*** Information given ***

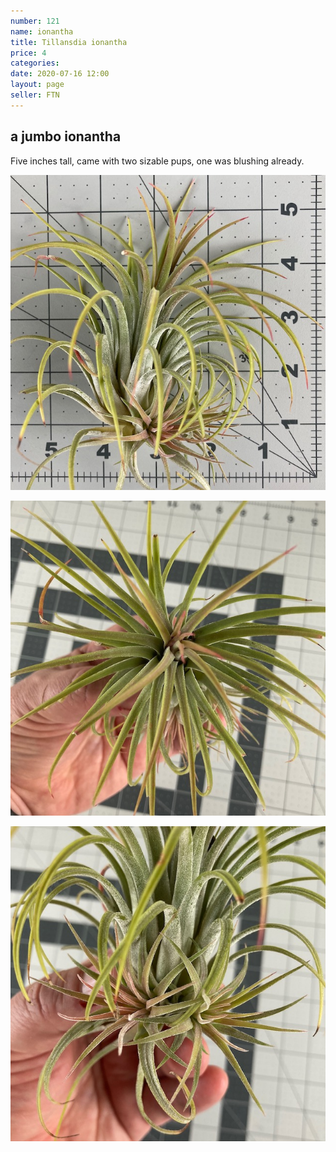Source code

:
 ```yaml
---
number: 121
name: ionantha
title: Tillansdia ionantha
price: 4
categories:
date: 2020-07-16 12:00
layout: page
seller: FTN
---
```

## a jumbo ionantha

Five inches tall, came with two sizable pups, one was blushing already.

!["Tillandsia ionantha"](/i/IMG_0324.jpeg "Tillandsia ionantha")

!["Tillandsia ionantha"](/i/IMG_0325.jpeg "Tillandsia ionantha")

!["Tillandsia ionantha"](/i/IMG_0326.jpeg "Tillandsia ionantha")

*** End of Information given ***

▶ **What to produce**: Transcribe the whole listing exactly but exclude images.

▶ **Exercise answer**:
Source code

:
 ```yaml
---
number: 121
name: ionantha
title: Tillansdia ionantha
price: 4
categories:
date: 2020-07-16 12:00
layout: page
seller: FTN
---
```

## a jumbo ionantha

Five inches tall, came with two sizable pups, one was blushing already.

!["Tillandsia ionantha"](/i/IMG_0324.jpeg "Tillandsia ionantha")

!["Tillandsia ionantha"](/i/IMG_0325.jpeg "Tillandsia ionantha")

!["Tillandsia ionantha"](/i/IMG_0326.jpeg "Tillandsia ionantha")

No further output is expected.